Dataset content:
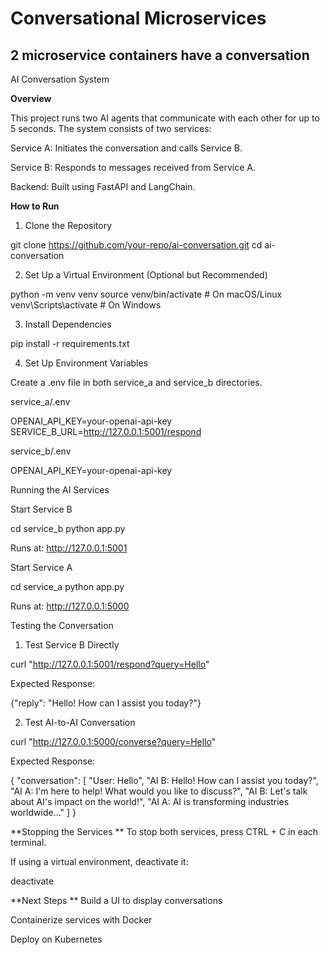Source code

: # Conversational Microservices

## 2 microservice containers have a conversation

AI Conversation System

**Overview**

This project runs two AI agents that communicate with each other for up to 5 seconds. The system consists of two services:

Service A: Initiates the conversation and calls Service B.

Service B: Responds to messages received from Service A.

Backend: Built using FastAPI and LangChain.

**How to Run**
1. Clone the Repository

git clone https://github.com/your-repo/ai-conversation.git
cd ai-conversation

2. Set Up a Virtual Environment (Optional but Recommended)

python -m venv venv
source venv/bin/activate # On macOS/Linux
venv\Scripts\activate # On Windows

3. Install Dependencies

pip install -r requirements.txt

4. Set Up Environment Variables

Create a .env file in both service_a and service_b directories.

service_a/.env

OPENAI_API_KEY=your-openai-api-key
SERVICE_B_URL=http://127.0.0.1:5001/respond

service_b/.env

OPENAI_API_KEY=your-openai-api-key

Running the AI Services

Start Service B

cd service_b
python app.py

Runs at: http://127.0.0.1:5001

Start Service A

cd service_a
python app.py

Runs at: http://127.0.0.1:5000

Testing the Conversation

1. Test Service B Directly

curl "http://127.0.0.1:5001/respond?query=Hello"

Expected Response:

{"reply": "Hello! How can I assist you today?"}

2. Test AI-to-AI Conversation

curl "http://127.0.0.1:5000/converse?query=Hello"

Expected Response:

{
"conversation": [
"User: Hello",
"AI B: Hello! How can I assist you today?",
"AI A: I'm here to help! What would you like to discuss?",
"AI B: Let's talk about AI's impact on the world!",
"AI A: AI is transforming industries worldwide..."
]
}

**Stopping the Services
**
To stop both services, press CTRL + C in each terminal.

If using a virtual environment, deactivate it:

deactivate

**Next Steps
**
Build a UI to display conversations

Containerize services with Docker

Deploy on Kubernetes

What you need to do: In the entries above, find each line with the word "curl" and copy it.

Response box:
curl "http://127.0.0.1:5001/respond?query=Hello"
curl "http://127.0.0.1:5000/converse?query=Hello"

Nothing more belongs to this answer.